Source texts of formatted documents:
+ + + + + + +

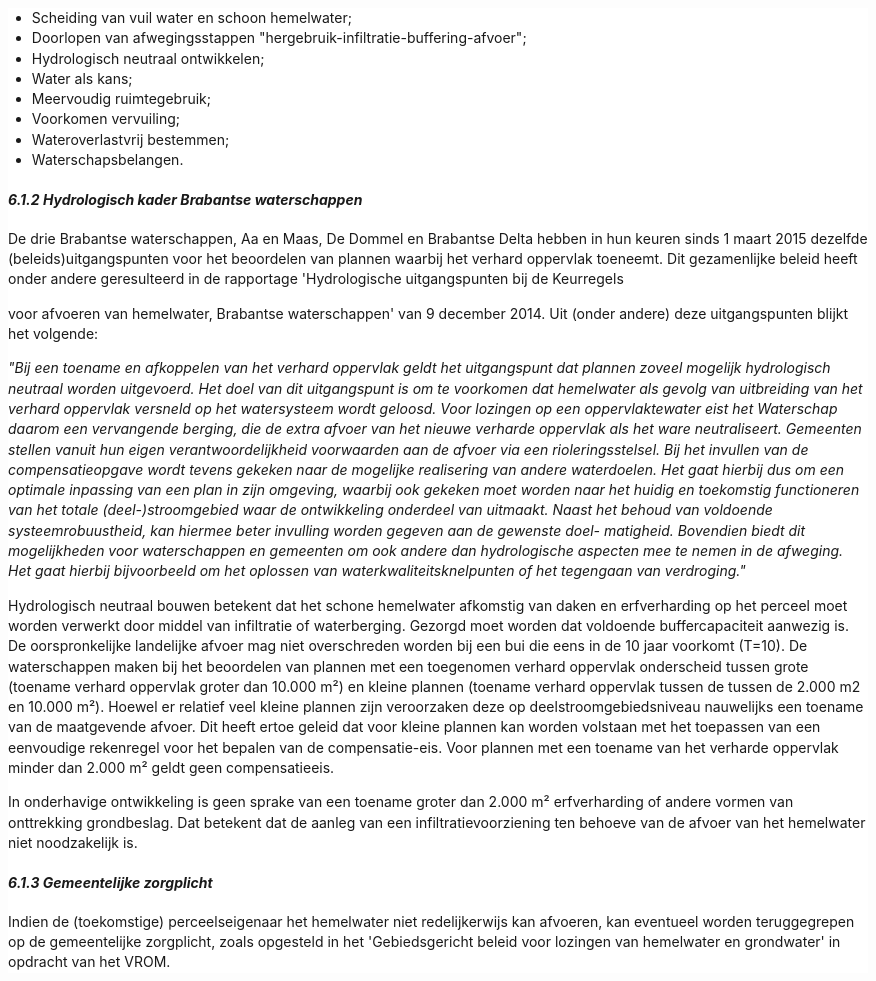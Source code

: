 - Scheiding van vuil water en schoon hemelwater;
- Doorlopen van afwegingsstappen "hergebruik-infiltratie-buffering-afvoer";
- Hydrologisch neutraal ontwikkelen;
- Water als kans;
- Meervoudig ruimtegebruik;
- Voorkomen vervuiling;
- Wateroverlastvrij bestemmen;
- Waterschapsbelangen.

#### *6.1.2 Hydrologisch kader Brabantse waterschappen*

De drie Brabantse waterschappen, Aa en Maas, De Dommel en Brabantse Delta hebben in hun keuren sinds 1 maart 2015 dezelfde (beleids)uitgangspunten voor het beoordelen van plannen waarbij het verhard oppervlak toeneemt. Dit gezamenlijke beleid heeft onder andere geresulteerd in de rapportage 'Hydrologische uitgangspunten bij de Keurregels

voor afvoeren van hemelwater, Brabantse waterschappen' van 9 december 2014. Uit (onder andere) deze uitgangspunten blijkt het volgende:

*"Bij een toename en afkoppelen van het verhard oppervlak geldt het uitgangspunt dat plannen zoveel mogelijk hydrologisch neutraal worden uitgevoerd. Het doel van dit uitgangspunt is om te voorkomen dat hemelwater als gevolg van uitbreiding van het verhard oppervlak versneld op het watersysteem wordt geloosd. Voor lozingen op een oppervlaktewater eist het Waterschap daarom een vervangende berging, die de extra afvoer van het nieuwe verharde oppervlak als het ware neutraliseert. Gemeenten stellen vanuit hun eigen verantwoordelijkheid voorwaarden aan de afvoer via een rioleringsstelsel. Bij het invullen van de compensatieopgave wordt tevens gekeken naar de mogelijke realisering van andere waterdoelen. Het gaat hierbij dus om een optimale inpassing van een plan in zijn omgeving, waarbij ook gekeken moet worden naar het huidig en toekomstig functioneren van het totale (deel-)stroomgebied waar de ontwikkeling onderdeel van uitmaakt. Naast het behoud van voldoende systeemrobuustheid, kan hiermee beter invulling worden gegeven aan de gewenste doel- matigheid. Bovendien biedt dit mogelijkheden voor waterschappen en gemeenten om ook andere dan hydrologische aspecten mee te nemen in de afweging. Het gaat hierbij bijvoorbeeld om het oplossen van waterkwaliteitsknelpunten of het tegengaan van verdroging."*

Hydrologisch neutraal bouwen betekent dat het schone hemelwater afkomstig van daken en erfverharding op het perceel moet worden verwerkt door middel van infiltratie of waterberging. Gezorgd moet worden dat voldoende buffercapaciteit aanwezig is. De oorspronkelijke landelijke afvoer mag niet overschreden worden bij een bui die eens in de 10 jaar voorkomt (T=10). De waterschappen maken bij het beoordelen van plannen met een toegenomen verhard oppervlak onderscheid tussen grote (toename verhard oppervlak groter dan 10.000 m²) en kleine plannen (toename verhard oppervlak tussen de tussen de 2.000 m2 en 10.000 m²). Hoewel er relatief veel kleine plannen zijn veroorzaken deze op deelstroomgebiedsniveau nauwelijks een toename van de maatgevende afvoer. Dit heeft ertoe geleid dat voor kleine plannen kan worden volstaan met het toepassen van een eenvoudige rekenregel voor het bepalen van de compensatie-eis. Voor plannen met een toename van het verharde oppervlak minder dan 2.000 m² geldt geen compensatieeis.

In onderhavige ontwikkeling is geen sprake van een toename groter dan 2.000 m² erfverharding of andere vormen van onttrekking grondbeslag. Dat betekent dat de aanleg van een infiltratievoorziening ten behoeve van de afvoer van het hemelwater niet noodzakelijk is.

#### *6.1.3 Gemeentelijke zorgplicht*

Indien de (toekomstige) perceelseigenaar het hemelwater niet redelijkerwijs kan afvoeren, kan eventueel worden teruggegrepen op de gemeentelijke zorgplicht, zoals opgesteld in het 'Gebiedsgericht beleid voor lozingen van hemelwater en grondwater' in opdracht van het VROM.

+ + + + + + +

Requirement:
For each line above that contains the word "zorgplicht", make a copy.

Result:
#### *6.1.3 Gemeentelijke zorgplicht*
Indien de (toekomstige) perceelseigenaar het hemelwater niet redelijkerwijs kan afvoeren, kan eventueel worden teruggegrepen op de gemeentelijke zorgplicht, zoals opgesteld in het 'Gebiedsgericht beleid voor lozingen van hemelwater en grondwater' in opdracht van het VROM.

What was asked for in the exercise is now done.